UN General Assembly

First of all, I should like to try to clarify further the nature of the problem which the mandatory Power has placed before the United Nations as this is essential for defining properly the terms of reference of the special committee. Last Friday, the representative of the United Kingdom, on behalf of his Government, declared that it had tried for years to settle the problem of Palestine and had failed. It has, therefore, brought the problem to you in the hope that the United Nations would find a just solution.

This statement is open to misunderstanding. The mandatory Power was not charged with discovering a solution to the Palestine problem and its failure was not in its inability to find the right solution. The mandatory Power was charged by the League of Nations with the carrying out of a definite settlement. That settlement was set out and determined originally by the United Kingdom itself and subsequently confirmed by all the Allies and associated Powers in the first world war, as well, as by the Arabs through Amir Faisal and the Syrian Arab Committee. It was later embodied in the mandate, approved by fifty-two nations and made international law.

The terms of that settlement as decreed by the conscience and the law of nations are common knowledge. It is the restoration of Palestine to the Jewish people.
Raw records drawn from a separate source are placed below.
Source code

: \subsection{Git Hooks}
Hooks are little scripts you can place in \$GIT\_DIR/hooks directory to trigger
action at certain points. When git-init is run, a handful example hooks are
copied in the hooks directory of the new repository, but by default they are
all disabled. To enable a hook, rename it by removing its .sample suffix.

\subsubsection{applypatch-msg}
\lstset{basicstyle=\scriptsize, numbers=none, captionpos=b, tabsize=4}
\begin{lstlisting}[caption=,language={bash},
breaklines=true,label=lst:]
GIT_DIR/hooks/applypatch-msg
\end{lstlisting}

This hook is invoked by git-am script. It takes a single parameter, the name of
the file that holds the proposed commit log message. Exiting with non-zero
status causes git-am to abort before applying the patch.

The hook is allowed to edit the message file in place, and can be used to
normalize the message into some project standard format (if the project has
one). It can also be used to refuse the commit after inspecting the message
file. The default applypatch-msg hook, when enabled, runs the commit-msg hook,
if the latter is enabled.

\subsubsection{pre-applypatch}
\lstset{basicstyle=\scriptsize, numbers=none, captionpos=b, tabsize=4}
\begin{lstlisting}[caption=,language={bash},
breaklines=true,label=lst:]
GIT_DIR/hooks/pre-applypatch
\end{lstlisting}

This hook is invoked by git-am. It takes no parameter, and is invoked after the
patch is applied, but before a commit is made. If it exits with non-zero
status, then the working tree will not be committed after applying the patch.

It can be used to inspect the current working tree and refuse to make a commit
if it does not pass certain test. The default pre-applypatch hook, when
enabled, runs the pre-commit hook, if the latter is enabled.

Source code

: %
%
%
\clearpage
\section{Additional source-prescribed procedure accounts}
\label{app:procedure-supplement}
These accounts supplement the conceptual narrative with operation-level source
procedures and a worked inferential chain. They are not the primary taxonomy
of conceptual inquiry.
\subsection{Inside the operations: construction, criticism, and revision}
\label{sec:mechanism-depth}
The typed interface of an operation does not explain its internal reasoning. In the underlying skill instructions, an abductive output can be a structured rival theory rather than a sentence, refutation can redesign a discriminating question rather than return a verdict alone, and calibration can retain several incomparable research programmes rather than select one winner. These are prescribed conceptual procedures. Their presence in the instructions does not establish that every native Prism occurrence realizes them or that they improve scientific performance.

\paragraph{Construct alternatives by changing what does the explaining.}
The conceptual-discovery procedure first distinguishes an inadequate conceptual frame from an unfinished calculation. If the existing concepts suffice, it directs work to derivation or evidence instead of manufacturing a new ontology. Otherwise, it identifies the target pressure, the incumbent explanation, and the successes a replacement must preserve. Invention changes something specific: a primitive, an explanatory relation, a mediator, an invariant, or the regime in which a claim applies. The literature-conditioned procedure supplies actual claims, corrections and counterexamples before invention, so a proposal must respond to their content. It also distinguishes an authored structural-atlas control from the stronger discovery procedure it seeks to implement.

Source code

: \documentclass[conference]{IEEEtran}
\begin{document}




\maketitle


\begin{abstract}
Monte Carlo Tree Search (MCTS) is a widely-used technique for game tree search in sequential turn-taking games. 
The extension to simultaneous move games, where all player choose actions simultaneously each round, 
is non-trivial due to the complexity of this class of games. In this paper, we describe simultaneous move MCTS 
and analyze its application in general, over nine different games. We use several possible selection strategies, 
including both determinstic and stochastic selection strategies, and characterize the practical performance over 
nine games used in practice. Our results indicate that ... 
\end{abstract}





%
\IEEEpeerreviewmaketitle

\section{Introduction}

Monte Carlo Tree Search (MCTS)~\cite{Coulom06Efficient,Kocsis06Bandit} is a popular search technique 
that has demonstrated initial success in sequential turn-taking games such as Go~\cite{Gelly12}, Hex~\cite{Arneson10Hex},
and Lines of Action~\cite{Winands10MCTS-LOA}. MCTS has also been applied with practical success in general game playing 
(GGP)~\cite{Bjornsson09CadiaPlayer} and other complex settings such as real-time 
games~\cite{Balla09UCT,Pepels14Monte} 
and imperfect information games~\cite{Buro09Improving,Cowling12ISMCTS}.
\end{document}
At the time the United Kingdom took over the mandate, the problem of Palestine had been clearly adjudicated and settled. The failure of the mandatory Government, as admitted by the British representative, was a failure to carry out the settlement agreed upon and entrusted to it by the nations of the world. That failure became manifest with the introduction of a policy, set forth in the White Paper of 1939, which violated the most essential terms of the mandate and vitiated its entire purpose.

The White Paper policy, as you know, was condemned by the Permanent Mandates Commission of the League of Nations as incompatible with the mandate and with the pledges repeatedly given by the mandatory Government itself. It was also denounced by the most eminent political leaders of the United Kingdom itself, including all the prominent members of the present Government of the United Kingdom, as a breach of faith. Only recently, the White Paper was again unanimously condemned by the Anglo-American Committee of Inquiry.

The White Paper policy is responsible for the misery and deaths of a large number of Jews and for cruel acts of expulsion of Jewish refugees. It is responsible for establishing in Palestine a police State without parallel in the civilized world. It is responsible for the introduction in Palestine of racial discrimination against Jews in land legislation. This is the real nature of the failure of the mandatory Power.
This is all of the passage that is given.